• _Supplied material_:
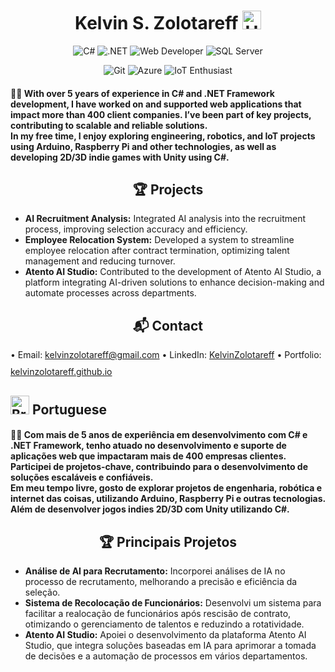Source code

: <h1 align="center">
  Kelvin S. Zolotareff <img src="https://github.com/kaueMarques/kaueMarques/blob/master/hi.gif" width="30px" alt="Hello"/>
</h1>

<p align="center">
  <img src="https://img.shields.io/badge/-C%23-028c00?style=shadow&logo=c-sharp&logoColor=black" alt="C#"/>
  <img src="https://img.shields.io/badge/-.NET-5c048f?style=flat&logo=.netcore&logoColor=white" alt=".NET"/>
  <img src="https://img.shields.io/badge/Web%20Developer-5c048f?style=flat&logo=entity-framework&logoColor=white" alt="Web Developer"/>
  <img src="https://img.shields.io/badge/-SQL%20Server-db0000?style=shadow&logo=c-sharp&logoColor=black" alt="SQL Server"/>
</p>

<p align="center">
  <img src="https://img.shields.io/badge/-Git-db0000?style=flat&logo=&logoColor=white" alt="Git"/>
  <img src="https://img.shields.io/badge/Azure-0000FF?style=flat&logo=MVC&logoColor=white" alt="Azure"/>
  <img src="https://img.shields.io/badge/IoT_Enthusiast-0000FF?style=flat&logo=&logoColor=white" alt="IoT Enthusiast"/>
</p>

<h4 align="left">👨‍💻 With over 5 years of experience in C# and .NET Framework development, I have worked on and supported web applications that impact more than 400 client companies. I’ve been part of key projects, contributing to scalable and reliable solutions.<br>
In my free time, I enjoy exploring engineering, robotics, and IoT projects using Arduino, Raspberry Pi and other technologies, as well as developing 2D/3D indie games with Unity using C#.</h4>


<h2 align="center">🏆 Projects</h2>
<ul>
  <li><strong>AI Recruitment Analysis:</strong> Integrated AI analysis into the recruitment process, improving selection accuracy and efficiency.</li>
  <li><strong>Employee Relocation System:</strong> Developed a system to streamline employee relocation after contract termination, optimizing talent management and reducing turnover.</li>
  <li><strong>Atento AI Studio:</strong> Contributed to the development of Atento AI Studio, a platform integrating AI-driven solutions to enhance decision-making and automate processes across departments.</li>
</ul>

<h2 align="center">📬 Contact</h2>
<p align="left">
  • Email: <a href="mailto:kelvinzolotareff@gmail.com" style="display: inline-flex; align-items: center; margin-bottom: 10px;">kelvinzolotareff@gmail.com</a>
  • LinkedIn: <a href="https://www.linkedin.com/in/kelvinzolotareff/" style="display: inline-flex; align-items: center; margin-bottom: 10px;">KelvinZolotareff</a>
  • Portfolio: <a href="https://kelvinzolotareff.github.io" style="display: inline-flex; align-items: center;">kelvinzolotareff.github.io</a>
</p>
<h2>
<img src="https://upload.wikimedia.org/wikipedia/commons/thumb/0/05/Flag_of_Brazil.svg/2560px-Flag_of_Brazil.svg.png" width="30" alt="Brazil Flag"/> Portuguese</h2>

<h4 align="left">👨‍💻 Com mais de 5 anos de experiência em desenvolvimento com C# e .NET Framework, tenho atuado no desenvolvimento e suporte de aplicações web que impactaram mais de 400 empresas clientes. Participei de projetos-chave, contribuindo para o desenvolvimento de soluções escaláveis e confiáveis.<br>
Em meu tempo livre, gosto de explorar projetos de engenharia, robótica e internet das coisas, utilizando Arduino, Raspberry Pi e outras tecnologias. Além de desenvolver jogos indies 2D/3D com Unity utilizando C#.</h4>

<h2 align="center">🏆 Principais Projetos</h2>
<ul>
  <li><strong>Análise de AI para Recrutamento:</strong> Incorporei análises de IA no processo de recrutamento, melhorando a precisão e eficiência da seleção.</li>
  <li><strong>Sistema de Recolocação de Funcionários:</strong> Desenvolvi um sistema para facilitar a realocação de funcionários após rescisão de contrato, otimizando o gerenciamento de talentos e reduzindo a rotatividade.</li>
  <li><strong>Atento AI Studio:</strong> Apoiei o desenvolvimento da plataforma Atento AI Studio, que integra soluções baseadas em IA para aprimorar a tomada de decisões e a automação de processos em vários departamentos.</li>
</ul>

• _Required work_: Copy the lines above exactly and exclude every image.

• _Your solution_:
Source code

: <h1 align="center">
  Kelvin S. Zolotareff <img src="https://github.com/kaueMarques/kaueMarques/blob/master/hi.gif" width="30px" alt="Hello"/>
</h1>

<p align="center">
  <img src="https://img.shields.io/badge/-C%23-028c00?style=shadow&logo=c-sharp&logoColor=black" alt="C#"/>
  <img src="https://img.shields.io/badge/-.NET-5c048f?style=flat&logo=.netcore&logoColor=white" alt=".NET"/>
  <img src="https://img.shields.io/badge/Web%20Developer-5c048f?style=flat&logo=entity-framework&logoColor=white" alt="Web Developer"/>
  <img src="https://img.shields.io/badge/-SQL%20Server-db0000?style=shadow&logo=c-sharp&logoColor=black" alt="SQL Server"/>
</p>

<p align="center">
  <img src="https://img.shields.io/badge/-Git-db0000?style=flat&logo=&logoColor=white" alt="Git"/>
  <img src="https://img.shields.io/badge/Azure-0000FF?style=flat&logo=MVC&logoColor=white" alt="Azure"/>
  <img src="https://img.shields.io/badge/IoT_Enthusiast-0000FF?style=flat&logo=&logoColor=white" alt="IoT Enthusiast"/>
</p>

<h4 align="left">👨‍💻 With over 5 years of experience in C# and .NET Framework development, I have worked on and supported web applications that impact more than 400 client companies. I’ve been part of key projects, contributing to scalable and reliable solutions.<br>
In my free time, I enjoy exploring engineering, robotics, and IoT projects using Arduino, Raspberry Pi and other technologies, as well as developing 2D/3D indie games with Unity using C#.</h4>


<h2 align="center">🏆 Projects</h2>
<ul>
  <li><strong>AI Recruitment Analysis:</strong> Integrated AI analysis into the recruitment process, improving selection accuracy and efficiency.</li>
  <li><strong>Employee Relocation System:</strong> Developed a system to streamline employee relocation after contract termination, optimizing talent management and reducing turnover.</li>
  <li><strong>Atento AI Studio:</strong> Contributed to the development of Atento AI Studio, a platform integrating AI-driven solutions to enhance decision-making and automate processes across departments.</li>
</ul>

<h2 align="center">📬 Contact</h2>
<p align="left">
  • Email: <a href="mailto:kelvinzolotareff@gmail.com" style="display: inline-flex; align-items: center; margin-bottom: 10px;">kelvinzolotareff@gmail.com</a>
  • LinkedIn: <a href="https://www.linkedin.com/in/kelvinzolotareff/" style="display: inline-flex; align-items: center; margin-bottom: 10px;">KelvinZolotareff</a>
  • Portfolio: <a href="https://kelvinzolotareff.github.io" style="display: inline-flex; align-items: center;">kelvinzolotareff.github.io</a>
</p>
<h2>
<img src="https://upload.wikimedia.org/wikipedia/commons/thumb/0/05/Flag_of_Brazil.svg/2560px-Flag_of_Brazil.svg.png" width="30" alt="Brazil Flag"/> Portuguese</h2>

<h4 align="left">👨‍💻 Com mais de 5 anos de experiência em desenvolvimento com C# e .NET Framework, tenho atuado no desenvolvimento e suporte de aplicações web que impactaram mais de 400 empresas clientes. Participei de projetos-chave, contribuindo para o desenvolvimento de soluções escaláveis e confiáveis.<br>
Em meu tempo livre, gosto de explorar projetos de engenharia, robótica e internet das coisas, utilizando Arduino, Raspberry Pi e outras tecnologias. Além de desenvolver jogos indies 2D/3D com Unity utilizando C#.</h4>

<h2 align="center">🏆 Principais Projetos</h2>
<ul>
  <li><strong>Análise de AI para Recrutamento:</strong> Incorporei análises de IA no processo de recrutamento, melhorando a precisão e eficiência da seleção.</li>
  <li><strong>Sistema de Recolocação de Funcionários:</strong> Desenvolvi um sistema para facilitar a realocação de funcionários após rescisão de contrato, otimizando o gerenciamento de talentos e reduzindo a rotatividade.</li>
  <li><strong>Atento AI Studio:</strong> Apoiei o desenvolvimento da plataforma Atento AI Studio, que integra soluções baseadas em IA para aprimorar a tomada de decisões e a automação de processos em vários departamentos.</li>
</ul>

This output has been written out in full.